**Task prompt**
Copy exactly the last part of the entries, starting from the line with "- Insecure HTTP methods" and including the final line.

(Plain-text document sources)
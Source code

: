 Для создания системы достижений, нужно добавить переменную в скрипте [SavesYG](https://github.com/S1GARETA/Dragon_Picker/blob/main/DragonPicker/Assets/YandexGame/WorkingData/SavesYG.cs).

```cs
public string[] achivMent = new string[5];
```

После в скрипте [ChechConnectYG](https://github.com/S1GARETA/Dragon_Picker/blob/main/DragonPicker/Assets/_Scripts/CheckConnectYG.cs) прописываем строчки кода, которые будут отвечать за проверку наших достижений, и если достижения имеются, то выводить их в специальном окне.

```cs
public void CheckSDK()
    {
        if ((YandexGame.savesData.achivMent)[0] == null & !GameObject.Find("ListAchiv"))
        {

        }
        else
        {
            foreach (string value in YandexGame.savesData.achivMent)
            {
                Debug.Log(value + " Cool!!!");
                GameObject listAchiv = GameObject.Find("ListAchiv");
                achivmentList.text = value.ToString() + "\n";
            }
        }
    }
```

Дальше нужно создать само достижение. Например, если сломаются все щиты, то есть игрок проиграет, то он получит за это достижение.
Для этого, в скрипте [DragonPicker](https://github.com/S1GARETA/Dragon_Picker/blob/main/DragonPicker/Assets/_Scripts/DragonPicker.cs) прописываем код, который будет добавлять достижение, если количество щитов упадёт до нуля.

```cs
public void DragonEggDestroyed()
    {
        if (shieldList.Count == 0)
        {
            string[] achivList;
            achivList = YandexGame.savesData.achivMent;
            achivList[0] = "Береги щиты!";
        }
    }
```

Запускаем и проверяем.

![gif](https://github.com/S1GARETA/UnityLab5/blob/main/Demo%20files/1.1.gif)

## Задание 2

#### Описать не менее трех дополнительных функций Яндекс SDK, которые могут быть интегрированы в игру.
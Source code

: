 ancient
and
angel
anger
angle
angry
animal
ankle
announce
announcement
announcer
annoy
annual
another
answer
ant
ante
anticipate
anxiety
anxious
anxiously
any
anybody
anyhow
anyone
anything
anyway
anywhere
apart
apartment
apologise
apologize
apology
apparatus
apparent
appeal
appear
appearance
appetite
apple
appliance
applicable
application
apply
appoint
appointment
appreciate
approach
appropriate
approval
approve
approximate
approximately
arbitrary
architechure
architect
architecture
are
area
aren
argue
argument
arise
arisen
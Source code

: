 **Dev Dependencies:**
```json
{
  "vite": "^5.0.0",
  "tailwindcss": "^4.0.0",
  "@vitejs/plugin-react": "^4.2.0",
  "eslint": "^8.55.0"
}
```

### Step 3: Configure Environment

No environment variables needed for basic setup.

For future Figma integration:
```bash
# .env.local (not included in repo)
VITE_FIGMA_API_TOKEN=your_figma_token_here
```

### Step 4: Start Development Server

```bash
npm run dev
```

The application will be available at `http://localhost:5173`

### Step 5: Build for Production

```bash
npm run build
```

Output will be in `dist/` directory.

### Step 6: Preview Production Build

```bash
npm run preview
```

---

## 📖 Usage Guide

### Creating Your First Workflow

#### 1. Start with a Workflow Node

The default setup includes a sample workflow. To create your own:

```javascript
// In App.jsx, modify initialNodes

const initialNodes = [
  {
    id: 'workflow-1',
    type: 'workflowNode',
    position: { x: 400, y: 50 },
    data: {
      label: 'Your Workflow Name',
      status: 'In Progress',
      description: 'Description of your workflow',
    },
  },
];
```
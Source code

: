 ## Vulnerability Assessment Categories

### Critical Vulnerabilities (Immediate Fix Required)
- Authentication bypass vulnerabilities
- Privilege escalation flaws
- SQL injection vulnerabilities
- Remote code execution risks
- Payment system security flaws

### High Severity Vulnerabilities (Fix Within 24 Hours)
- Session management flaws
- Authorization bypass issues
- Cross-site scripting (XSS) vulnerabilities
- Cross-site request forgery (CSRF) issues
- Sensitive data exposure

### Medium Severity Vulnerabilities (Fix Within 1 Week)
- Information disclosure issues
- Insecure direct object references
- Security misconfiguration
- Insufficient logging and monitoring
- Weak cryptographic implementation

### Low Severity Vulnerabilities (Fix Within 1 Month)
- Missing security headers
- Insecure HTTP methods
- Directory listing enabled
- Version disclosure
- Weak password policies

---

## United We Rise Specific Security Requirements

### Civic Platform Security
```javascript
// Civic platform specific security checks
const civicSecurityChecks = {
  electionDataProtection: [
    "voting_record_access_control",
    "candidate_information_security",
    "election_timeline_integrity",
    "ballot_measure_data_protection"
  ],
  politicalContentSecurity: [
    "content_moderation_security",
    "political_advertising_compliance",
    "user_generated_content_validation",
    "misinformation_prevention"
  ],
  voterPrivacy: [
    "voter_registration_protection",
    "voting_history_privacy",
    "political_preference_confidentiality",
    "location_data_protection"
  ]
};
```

**Response box**
- Insecure HTTP methods
- Directory listing enabled
- Version disclosure
- Weak password policies

---

## United We Rise Specific Security Requirements

### Civic Platform Security
```javascript
// Civic platform specific security checks
const civicSecurityChecks = {
  electionDataProtection: [
    "voting_record_access_control",
    "candidate_information_security",
    "election_timeline_integrity",
    "ballot_measure_data_protection"
  ],
  politicalContentSecurity: [
    "content_moderation_security",
    "political_advertising_compliance",
    "user_generated_content_validation",
    "misinformation_prevention"
  ],
  voterPrivacy: [
    "voter_registration_protection",
    "voting_history_privacy",
    "political_preference_confidentiality",
    "location_data_protection"
  ]
};
```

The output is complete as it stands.